Companies appear to be waking up to corruption’s pervasiveness. According to the 5th Annual Anticorruption Survey by AlixPartners, more executives appear to be taking action (1) when dishonest behavior by those in positions of power is exposed and (2) beforehand, by establishing practices to prevent bribery and other malfeasance from happening in the first place.
Forty-two percent of the corporate counsel, legal, and compliance officers surveyed by AlixPartners last fall say they have stopped doing business with certain partners due to corruption risk, up from 32% in 2015. Thirty-one percent lost business due to corruption risk, up from 23% the year before, and 37% pulled out of or delayed an acquisition due to corruption risk, compared with 36% in 2015.
Executives in the AlixPartners survey also indicate that it is becoming tougher for their companies to steer clear of potential corruption. About two-thirds (67%) of respondents believe there are some geographies where it is impossible to avoid corrupt business practices: Russia (35% of respondents), the continent of Africa (33%), and China (27%) top the list. In Russia and Africa in particular, CFOs shouldn’t expect the situation to change anytime soon: Africa has the worst anticorruption laws, according to 81% of respondents, followed closely by Russia (73% of respondents).
Fortunately, companies have adopted more controls and compliance policies in recent years, according to AlixPartners. A higher percentage of companies today have implemented a dedicated anticorruption program in the past 10 years (60%) and 76% have reviewed their policies within the last year (up from 67% in 2016). More respondents in 2017 indicate their companies’ compliance programs specifically address the Foreign Corrupt Practices Act (59%) and the Office of Foreign Assets Control laws (51%).
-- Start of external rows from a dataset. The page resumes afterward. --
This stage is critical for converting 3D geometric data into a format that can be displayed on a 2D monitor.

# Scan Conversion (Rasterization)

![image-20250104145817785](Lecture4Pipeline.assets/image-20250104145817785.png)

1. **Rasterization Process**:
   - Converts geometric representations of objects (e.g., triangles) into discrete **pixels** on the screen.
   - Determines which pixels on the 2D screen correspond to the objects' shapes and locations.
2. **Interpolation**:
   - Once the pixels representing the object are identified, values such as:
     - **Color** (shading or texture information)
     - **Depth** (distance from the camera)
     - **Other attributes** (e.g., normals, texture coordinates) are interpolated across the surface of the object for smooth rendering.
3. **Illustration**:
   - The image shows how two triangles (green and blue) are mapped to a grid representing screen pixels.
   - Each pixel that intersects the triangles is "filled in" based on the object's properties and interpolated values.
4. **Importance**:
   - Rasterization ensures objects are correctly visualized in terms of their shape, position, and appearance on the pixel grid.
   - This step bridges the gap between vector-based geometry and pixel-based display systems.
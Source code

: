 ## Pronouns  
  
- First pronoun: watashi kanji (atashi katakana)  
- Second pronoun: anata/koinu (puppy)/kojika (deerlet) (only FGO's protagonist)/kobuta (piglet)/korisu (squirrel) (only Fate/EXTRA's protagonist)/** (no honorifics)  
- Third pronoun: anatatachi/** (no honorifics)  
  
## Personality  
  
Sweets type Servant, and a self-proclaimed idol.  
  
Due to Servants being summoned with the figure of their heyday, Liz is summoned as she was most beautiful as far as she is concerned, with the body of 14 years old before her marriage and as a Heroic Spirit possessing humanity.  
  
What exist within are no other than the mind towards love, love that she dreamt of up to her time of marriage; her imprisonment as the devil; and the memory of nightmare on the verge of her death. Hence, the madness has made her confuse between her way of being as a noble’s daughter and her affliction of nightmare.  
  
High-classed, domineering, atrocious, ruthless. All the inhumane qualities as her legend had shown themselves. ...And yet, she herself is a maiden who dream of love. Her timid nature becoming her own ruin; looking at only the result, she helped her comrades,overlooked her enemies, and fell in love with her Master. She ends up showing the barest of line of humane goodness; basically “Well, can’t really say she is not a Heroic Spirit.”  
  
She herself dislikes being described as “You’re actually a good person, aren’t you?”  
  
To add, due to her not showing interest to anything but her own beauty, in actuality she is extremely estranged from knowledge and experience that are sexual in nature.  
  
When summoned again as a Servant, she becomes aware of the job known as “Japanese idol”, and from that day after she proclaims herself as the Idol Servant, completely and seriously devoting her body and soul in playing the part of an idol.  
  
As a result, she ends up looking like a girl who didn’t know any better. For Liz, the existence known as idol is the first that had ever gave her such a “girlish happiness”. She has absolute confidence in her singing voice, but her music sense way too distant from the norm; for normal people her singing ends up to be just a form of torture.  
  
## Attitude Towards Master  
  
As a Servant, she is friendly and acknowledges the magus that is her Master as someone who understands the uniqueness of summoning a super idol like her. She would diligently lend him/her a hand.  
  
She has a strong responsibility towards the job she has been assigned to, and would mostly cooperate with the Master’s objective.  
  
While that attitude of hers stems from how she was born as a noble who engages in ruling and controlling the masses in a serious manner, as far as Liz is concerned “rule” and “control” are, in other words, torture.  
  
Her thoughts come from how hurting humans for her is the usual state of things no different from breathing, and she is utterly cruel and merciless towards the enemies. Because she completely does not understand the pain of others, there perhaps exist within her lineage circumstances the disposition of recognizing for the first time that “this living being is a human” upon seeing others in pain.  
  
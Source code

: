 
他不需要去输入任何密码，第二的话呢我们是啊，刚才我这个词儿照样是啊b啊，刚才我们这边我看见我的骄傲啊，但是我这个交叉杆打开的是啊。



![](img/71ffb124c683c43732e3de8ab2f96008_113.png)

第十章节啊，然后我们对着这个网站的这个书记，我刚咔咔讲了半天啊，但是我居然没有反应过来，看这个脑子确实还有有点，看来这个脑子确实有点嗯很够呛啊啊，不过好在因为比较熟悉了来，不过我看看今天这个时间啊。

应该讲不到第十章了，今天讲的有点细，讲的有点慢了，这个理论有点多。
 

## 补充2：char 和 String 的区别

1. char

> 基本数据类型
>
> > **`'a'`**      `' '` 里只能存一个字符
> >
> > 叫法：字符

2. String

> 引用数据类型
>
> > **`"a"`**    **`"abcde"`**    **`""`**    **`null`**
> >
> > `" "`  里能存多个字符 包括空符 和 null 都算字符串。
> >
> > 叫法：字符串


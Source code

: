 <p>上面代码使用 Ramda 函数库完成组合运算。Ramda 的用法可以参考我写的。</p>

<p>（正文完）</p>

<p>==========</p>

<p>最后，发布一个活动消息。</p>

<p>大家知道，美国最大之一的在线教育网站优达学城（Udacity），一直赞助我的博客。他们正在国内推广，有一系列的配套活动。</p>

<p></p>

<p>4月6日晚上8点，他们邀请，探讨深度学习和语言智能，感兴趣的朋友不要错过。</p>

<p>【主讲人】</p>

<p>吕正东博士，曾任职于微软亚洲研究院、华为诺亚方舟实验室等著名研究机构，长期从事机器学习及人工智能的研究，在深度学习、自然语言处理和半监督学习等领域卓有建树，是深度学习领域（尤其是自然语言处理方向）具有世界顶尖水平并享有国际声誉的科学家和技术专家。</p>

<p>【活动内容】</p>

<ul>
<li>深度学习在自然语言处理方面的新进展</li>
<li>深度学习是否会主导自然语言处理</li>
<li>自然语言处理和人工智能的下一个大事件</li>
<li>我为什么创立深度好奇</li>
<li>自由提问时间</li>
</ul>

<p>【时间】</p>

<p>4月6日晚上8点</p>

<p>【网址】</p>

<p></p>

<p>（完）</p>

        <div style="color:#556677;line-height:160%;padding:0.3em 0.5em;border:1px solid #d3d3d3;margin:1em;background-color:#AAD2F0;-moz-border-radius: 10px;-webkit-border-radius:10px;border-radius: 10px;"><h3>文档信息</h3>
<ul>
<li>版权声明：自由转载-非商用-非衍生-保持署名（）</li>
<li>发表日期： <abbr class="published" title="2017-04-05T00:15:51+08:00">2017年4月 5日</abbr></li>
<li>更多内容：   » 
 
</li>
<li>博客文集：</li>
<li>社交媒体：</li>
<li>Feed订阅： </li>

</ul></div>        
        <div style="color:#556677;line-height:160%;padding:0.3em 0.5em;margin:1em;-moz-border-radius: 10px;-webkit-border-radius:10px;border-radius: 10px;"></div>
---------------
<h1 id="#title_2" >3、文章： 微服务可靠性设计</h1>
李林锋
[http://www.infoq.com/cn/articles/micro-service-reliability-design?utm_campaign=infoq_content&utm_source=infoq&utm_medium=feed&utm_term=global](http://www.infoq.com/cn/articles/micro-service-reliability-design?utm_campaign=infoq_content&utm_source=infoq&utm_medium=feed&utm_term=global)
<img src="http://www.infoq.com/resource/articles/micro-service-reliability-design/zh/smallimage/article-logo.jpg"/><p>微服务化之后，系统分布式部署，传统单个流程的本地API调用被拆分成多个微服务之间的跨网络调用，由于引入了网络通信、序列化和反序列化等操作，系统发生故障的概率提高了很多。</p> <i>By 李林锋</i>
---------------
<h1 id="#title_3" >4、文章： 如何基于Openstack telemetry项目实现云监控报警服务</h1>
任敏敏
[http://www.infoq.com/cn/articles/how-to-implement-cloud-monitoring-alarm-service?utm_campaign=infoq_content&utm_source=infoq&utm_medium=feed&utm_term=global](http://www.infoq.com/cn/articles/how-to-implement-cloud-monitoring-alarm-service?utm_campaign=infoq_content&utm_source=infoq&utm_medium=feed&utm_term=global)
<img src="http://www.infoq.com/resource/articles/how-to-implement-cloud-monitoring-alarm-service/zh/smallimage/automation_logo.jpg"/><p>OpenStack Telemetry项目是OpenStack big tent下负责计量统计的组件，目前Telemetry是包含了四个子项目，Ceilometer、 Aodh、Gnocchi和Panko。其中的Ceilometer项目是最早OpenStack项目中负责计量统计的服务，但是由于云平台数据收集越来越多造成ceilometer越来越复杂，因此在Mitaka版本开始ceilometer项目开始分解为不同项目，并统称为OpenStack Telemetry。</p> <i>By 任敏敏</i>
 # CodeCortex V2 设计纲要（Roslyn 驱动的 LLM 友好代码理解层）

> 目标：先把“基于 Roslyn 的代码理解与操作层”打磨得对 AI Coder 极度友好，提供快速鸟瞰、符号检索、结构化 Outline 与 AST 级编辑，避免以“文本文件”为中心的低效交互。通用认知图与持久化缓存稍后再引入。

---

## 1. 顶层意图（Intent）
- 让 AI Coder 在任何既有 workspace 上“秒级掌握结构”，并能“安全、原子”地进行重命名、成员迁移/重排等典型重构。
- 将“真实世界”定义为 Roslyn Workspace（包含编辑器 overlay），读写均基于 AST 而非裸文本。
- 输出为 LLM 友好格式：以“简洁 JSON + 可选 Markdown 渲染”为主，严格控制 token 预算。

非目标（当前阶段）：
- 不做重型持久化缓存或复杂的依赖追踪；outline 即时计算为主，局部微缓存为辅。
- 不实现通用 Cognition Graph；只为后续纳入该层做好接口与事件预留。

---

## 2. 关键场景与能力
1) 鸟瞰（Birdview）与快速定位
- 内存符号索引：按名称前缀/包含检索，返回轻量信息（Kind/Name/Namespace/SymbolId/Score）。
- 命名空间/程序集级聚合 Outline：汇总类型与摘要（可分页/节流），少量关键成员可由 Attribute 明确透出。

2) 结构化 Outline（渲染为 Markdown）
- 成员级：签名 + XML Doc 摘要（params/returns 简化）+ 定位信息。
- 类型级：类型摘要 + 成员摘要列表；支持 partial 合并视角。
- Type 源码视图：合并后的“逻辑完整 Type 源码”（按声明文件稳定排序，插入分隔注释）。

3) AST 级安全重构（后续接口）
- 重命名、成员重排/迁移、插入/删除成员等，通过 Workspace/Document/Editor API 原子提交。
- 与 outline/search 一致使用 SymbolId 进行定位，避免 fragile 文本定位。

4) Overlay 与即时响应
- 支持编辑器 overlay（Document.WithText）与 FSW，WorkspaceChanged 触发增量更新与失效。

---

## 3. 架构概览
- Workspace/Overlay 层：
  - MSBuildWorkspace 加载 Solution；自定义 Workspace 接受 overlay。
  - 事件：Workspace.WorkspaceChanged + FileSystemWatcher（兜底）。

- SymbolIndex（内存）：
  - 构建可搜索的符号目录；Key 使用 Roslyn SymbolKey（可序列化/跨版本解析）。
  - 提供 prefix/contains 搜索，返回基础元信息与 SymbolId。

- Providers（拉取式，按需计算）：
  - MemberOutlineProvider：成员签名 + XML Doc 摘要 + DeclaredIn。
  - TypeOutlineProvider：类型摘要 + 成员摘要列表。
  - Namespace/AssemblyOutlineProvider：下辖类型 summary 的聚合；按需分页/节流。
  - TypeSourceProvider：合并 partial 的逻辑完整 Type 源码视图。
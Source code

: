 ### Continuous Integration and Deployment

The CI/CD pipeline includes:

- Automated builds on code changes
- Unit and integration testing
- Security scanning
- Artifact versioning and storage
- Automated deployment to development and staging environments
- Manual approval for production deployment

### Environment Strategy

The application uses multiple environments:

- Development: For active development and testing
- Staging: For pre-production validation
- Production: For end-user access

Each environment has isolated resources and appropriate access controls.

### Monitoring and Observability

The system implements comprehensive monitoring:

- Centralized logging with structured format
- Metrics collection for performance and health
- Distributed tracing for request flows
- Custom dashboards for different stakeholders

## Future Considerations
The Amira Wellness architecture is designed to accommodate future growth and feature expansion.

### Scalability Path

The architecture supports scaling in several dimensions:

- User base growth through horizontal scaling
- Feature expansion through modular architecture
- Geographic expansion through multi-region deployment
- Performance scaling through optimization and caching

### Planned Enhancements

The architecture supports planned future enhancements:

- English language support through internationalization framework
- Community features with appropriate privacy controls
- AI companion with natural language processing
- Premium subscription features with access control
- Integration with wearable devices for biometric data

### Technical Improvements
What methods are companies finding most successful at mitigating corruption risk?Internal audits and anticorruption compliance policies take the lead for survey respondents, at 84%. For 81% of respondents, training is also considered effective.
“Whistleblower programs continue to be a key tool in identifying and dealing with corruption risk; 95% of companies said they have a process in place for handling whistleblower reports,” according to AlixPartners. More than one-third of survey respondents (37%) indicate they have received a tip related to bribery or corruption in 2016, up from 27% the previous year.
But compliance programs don’t catch every impropriety. The biggest challenges for compliance programs are due diligence on third parties (78% of respondents call it “challenging”), doing business in high-risk regions (76%), and variations in local laws (75%).
Regarding due diligence processes, although half of respondents are very confident in them, there are factors limiting their effectiveness: multiple business partners (44%), time pressures (39%), and difficulty in accessing information (37%) are mentioned most often by respondents to the AlixPartners survey.
Indeed, executives now say the biggest challenge to tackling corruption risk is not, as in the past, getting the organization behind the effort. Instead, the biggest stumbling block is the volume of information that companies must contend with.
For the anticorruption study, AlixPartners surveyed executives at companies with annual revenue of $150 million or more, representing more than 20 industries based in the United States, Europe, and Asia. The survey was conducted in November and December of 2016.